-- Source data --
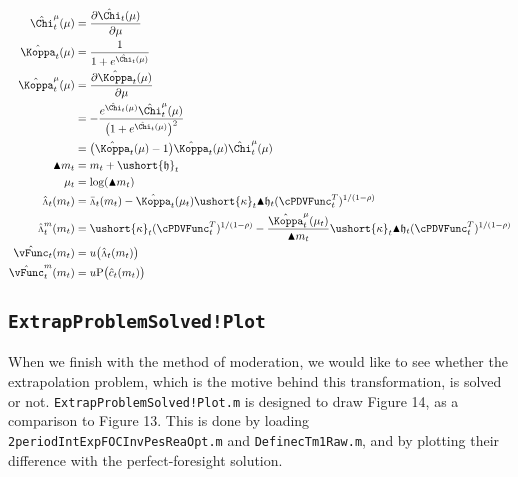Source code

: \documentclass[titlepage,abstract]{\econtex}
\providecommand{\vInv}{\ensuremath{\scriptstyle \Lambda \displaystyle}}
\begin{document}
\begin{itemize}
            \begin{equation}\begin{gathered}\begin{aligned}
            \hat{\Chi}^{\mu}_{t}(\mu)  & =  \frac{\partial \hat{\Chi}_{t}(\mu)}{\partial \mu} \\
            \hat{\Koppa}_{t} (\mu)  & =  \frac{1}{1+e^{\hat{\Chi}_{t}(\mu)}} \\
            \hat{\Koppa}^{\mu}_{t} (\mu)  & =  \frac{\partial \hat{\Koppa}_{t} (\mu)}{\partial \mu} \\
             & =  -\frac{e^{\hat{\Chi}_{t}(\mu)} \hat{\Chi}^{\mu}_{t}(\mu)}{\big(1+e^{\hat{\Chi}_{t}(\mu)}\big)^{2}} \\
             & =  \big(\hat{\Koppa}_{t} (\mu)-1\big)\hat{\Koppa}_{t} (\mu) \hat{\Chi}^{\mu}_{t}(\mu) \\
            \blacktriangle m_{t}  & =  m_{t} + \ushort{\mathfrak{h}}_{t} \\
            \mu_{t}  & =  \log(\blacktriangle m_{t}) \\
            \hat{\vInv}_{t} (m_{t})  & =  \bar{\vInv}_{t}(m_{t})-\hat{\Koppa}_{t} (\mu_{t}) \ushort{\kappa}_{t} \blacktriangle \mathfrak{h}_{t} (\cPDVFunc_{t}^{T})^{1/(1-\rho)} \\
            \hat{\vInv}_{t}^{m} (m_{t})  & =  \ushort{\kappa}_{t} (\cPDVFunc_{t}^{T})^{1/(1-\rho)}-\frac{\hat{\Koppa}_{t}^{\mu}(\mu_{t})}{\blacktriangle m_{t}} \ushort{\kappa}_{t} \blacktriangle \mathfrak{h}_{t} (\cPDVFunc_{t}^{T})^{1/(1-\rho)} \\
            \hat{\vFunc}_{t} (m_{t})  & =  u\big(\hat{\vInv}_{t}(m_{t})\big) \\
            \hat{\vFunc}_{t}^{m} (m_{t})  & =  u\text{P}\big(\hat{c}_{t}(m_{t})\big)
            \end{aligned}\end{gathered}\end{equation}
\end{itemize}

\subsection{\texttt{ExtrapProblemSolved!Plot}}

When we finish with the method of moderation, we would like to see whether the extrapolation problem, which is the motive behind this transformation, is solved or not. \texttt{ExtrapProblemSolved!Plot.m} is designed to draw Figure 14, as a comparison to Figure 13. This is done by loading \texttt{2periodIntExpFOCInvPesReaOpt.m} and \texttt{DefinecTm1Raw.m}, and by plotting their difference with the perfect-foresight solution.
\end{document}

-- Task details --
Output, word for word, the full listing above, with no pictures.

-- Solved problem --
Source code

: \documentclass[titlepage,abstract]{\econtex}
\providecommand{\vInv}{\ensuremath{\scriptstyle \Lambda \displaystyle}}
\begin{document}
\begin{itemize}
            \begin{equation}\begin{gathered}\begin{aligned}
            \hat{\Chi}^{\mu}_{t}(\mu)  & =  \frac{\partial \hat{\Chi}_{t}(\mu)}{\partial \mu} \\
            \hat{\Koppa}_{t} (\mu)  & =  \frac{1}{1+e^{\hat{\Chi}_{t}(\mu)}} \\
            \hat{\Koppa}^{\mu}_{t} (\mu)  & =  \frac{\partial \hat{\Koppa}_{t} (\mu)}{\partial \mu} \\
             & =  -\frac{e^{\hat{\Chi}_{t}(\mu)} \hat{\Chi}^{\mu}_{t}(\mu)}{\big(1+e^{\hat{\Chi}_{t}(\mu)}\big)^{2}} \\
             & =  \big(\hat{\Koppa}_{t} (\mu)-1\big)\hat{\Koppa}_{t} (\mu) \hat{\Chi}^{\mu}_{t}(\mu) \\
            \blacktriangle m_{t}  & =  m_{t} + \ushort{\mathfrak{h}}_{t} \\
            \mu_{t}  & =  \log(\blacktriangle m_{t}) \\
            \hat{\vInv}_{t} (m_{t})  & =  \bar{\vInv}_{t}(m_{t})-\hat{\Koppa}_{t} (\mu_{t}) \ushort{\kappa}_{t} \blacktriangle \mathfrak{h}_{t} (\cPDVFunc_{t}^{T})^{1/(1-\rho)} \\
            \hat{\vInv}_{t}^{m} (m_{t})  & =  \ushort{\kappa}_{t} (\cPDVFunc_{t}^{T})^{1/(1-\rho)}-\frac{\hat{\Koppa}_{t}^{\mu}(\mu_{t})}{\blacktriangle m_{t}} \ushort{\kappa}_{t} \blacktriangle \mathfrak{h}_{t} (\cPDVFunc_{t}^{T})^{1/(1-\rho)} \\
            \hat{\vFunc}_{t} (m_{t})  & =  u\big(\hat{\vInv}_{t}(m_{t})\big) \\
            \hat{\vFunc}_{t}^{m} (m_{t})  & =  u\text{P}\big(\hat{c}_{t}(m_{t})\big)
            \end{aligned}\end{gathered}\end{equation}
\end{itemize}

\subsection{\texttt{ExtrapProblemSolved!Plot}}

When we finish with the method of moderation, we would like to see whether the extrapolation problem, which is the motive behind this transformation, is solved or not. \texttt{ExtrapProblemSolved!Plot.m} is designed to draw Figure 14, as a comparison to Figure 13. This is done by loading \texttt{2periodIntExpFOCInvPesReaOpt.m} and \texttt{DefinecTm1Raw.m}, and by plotting their difference with the perfect-foresight solution.
\end{document}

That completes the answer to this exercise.